From the data below, repeat exactly the lines from the line with "and I have chosen" to the line with "(it is not visible", both included.

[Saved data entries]

┏━━

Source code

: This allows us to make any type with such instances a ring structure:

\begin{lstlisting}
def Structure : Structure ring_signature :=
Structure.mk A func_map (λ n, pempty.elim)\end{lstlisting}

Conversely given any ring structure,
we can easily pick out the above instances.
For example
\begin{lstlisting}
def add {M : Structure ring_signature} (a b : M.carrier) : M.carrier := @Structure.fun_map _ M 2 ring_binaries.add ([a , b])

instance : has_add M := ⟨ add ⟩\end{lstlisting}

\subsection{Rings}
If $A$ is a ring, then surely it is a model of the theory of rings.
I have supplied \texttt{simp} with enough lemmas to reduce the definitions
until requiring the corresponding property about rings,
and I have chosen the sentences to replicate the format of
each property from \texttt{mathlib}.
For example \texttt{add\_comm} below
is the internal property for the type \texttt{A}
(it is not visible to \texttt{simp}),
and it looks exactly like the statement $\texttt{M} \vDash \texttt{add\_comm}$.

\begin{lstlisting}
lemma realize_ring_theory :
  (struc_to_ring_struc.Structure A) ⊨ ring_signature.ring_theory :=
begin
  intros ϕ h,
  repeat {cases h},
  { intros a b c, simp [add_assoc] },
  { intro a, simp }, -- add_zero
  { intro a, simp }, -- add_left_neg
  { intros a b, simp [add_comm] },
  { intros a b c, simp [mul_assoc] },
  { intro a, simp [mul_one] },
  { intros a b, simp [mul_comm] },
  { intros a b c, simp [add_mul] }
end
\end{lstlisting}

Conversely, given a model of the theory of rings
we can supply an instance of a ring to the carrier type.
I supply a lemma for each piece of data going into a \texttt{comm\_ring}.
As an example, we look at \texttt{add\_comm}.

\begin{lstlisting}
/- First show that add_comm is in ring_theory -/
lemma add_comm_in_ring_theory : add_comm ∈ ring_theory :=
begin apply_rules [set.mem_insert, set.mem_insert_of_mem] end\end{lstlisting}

┗━━

## Answer box
and I have chosen the sentences to replicate the format of
each property from \texttt{mathlib}.
For example \texttt{add\_comm} below
is the internal property for the type \texttt{A}
(it is not visible to \texttt{simp}),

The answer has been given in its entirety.